## Problem details
Each line from the one containing "is \(\pi(x_0) = \arg" through the last line of the records below is to be set down exactly; the rest stays out.

## Exercise inputs
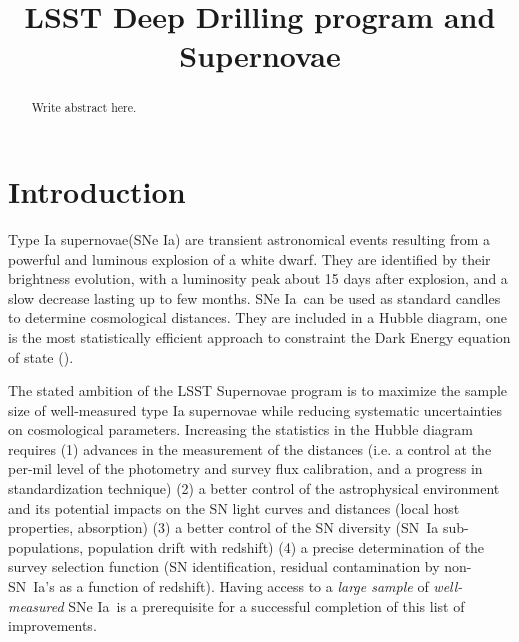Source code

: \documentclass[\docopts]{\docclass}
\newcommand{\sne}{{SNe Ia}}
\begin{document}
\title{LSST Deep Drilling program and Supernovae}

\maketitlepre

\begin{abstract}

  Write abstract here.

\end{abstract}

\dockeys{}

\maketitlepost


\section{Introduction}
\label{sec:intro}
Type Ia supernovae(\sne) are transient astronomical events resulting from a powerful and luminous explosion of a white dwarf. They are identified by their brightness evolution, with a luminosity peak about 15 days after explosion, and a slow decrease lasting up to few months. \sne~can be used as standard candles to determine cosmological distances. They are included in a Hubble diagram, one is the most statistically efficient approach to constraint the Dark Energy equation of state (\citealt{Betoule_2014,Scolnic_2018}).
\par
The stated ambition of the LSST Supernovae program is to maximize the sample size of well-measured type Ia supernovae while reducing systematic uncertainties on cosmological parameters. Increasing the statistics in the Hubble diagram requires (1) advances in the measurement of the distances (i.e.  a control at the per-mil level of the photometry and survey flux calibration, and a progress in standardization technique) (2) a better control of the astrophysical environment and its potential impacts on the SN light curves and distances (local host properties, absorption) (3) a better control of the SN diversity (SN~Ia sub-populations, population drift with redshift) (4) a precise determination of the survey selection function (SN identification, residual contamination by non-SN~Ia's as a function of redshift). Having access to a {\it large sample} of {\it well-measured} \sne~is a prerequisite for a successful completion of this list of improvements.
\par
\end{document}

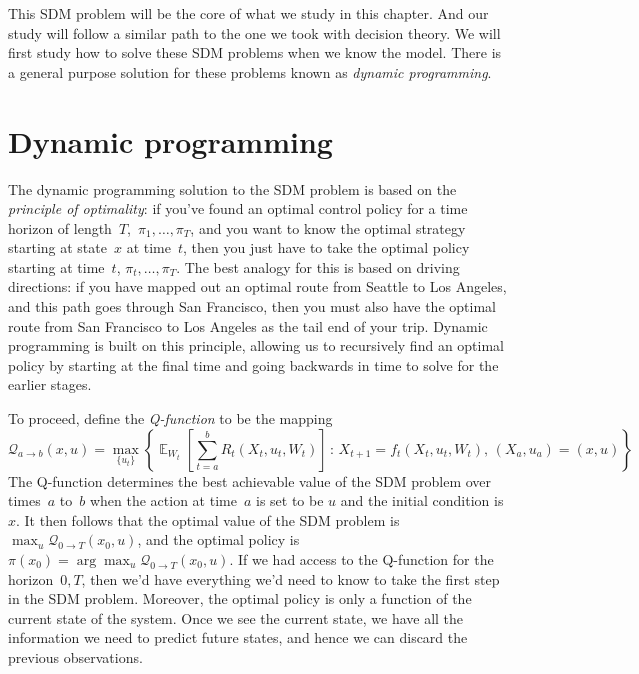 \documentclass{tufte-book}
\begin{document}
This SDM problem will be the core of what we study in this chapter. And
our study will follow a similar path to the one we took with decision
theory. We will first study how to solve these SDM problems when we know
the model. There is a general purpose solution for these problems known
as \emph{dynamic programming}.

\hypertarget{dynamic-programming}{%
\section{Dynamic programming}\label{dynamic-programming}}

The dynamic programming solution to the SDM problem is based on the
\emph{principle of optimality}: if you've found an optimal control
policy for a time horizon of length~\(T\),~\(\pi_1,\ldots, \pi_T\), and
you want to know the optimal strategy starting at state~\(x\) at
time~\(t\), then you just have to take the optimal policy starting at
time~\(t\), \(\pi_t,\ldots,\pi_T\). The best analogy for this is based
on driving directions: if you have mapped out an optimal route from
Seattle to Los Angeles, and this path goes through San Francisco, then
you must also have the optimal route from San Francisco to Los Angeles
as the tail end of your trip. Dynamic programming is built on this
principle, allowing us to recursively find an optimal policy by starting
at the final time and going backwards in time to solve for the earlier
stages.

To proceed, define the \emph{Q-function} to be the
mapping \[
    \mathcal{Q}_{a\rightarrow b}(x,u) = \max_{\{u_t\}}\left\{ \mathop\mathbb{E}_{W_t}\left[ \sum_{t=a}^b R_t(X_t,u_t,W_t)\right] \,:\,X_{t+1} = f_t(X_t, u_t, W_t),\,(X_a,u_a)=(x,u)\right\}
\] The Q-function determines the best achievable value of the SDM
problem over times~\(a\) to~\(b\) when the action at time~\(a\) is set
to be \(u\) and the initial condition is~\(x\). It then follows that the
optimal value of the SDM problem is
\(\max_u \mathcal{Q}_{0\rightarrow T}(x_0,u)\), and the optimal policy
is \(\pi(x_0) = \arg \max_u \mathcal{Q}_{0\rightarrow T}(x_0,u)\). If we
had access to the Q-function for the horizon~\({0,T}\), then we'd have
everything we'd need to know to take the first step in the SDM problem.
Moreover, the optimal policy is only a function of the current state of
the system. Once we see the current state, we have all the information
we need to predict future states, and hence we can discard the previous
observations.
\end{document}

## Result below
is \(\pi(x_0) = \arg \max_u \mathcal{Q}_{0\rightarrow T}(x_0,u)\). If we
had access to the Q-function for the horizon~\({0,T}\), then we'd have
everything we'd need to know to take the first step in the SDM problem.
Moreover, the optimal policy is only a function of the current state of
the system. Once we see the current state, we have all the information
we need to predict future states, and hence we can discard the previous
observations.
\end{document}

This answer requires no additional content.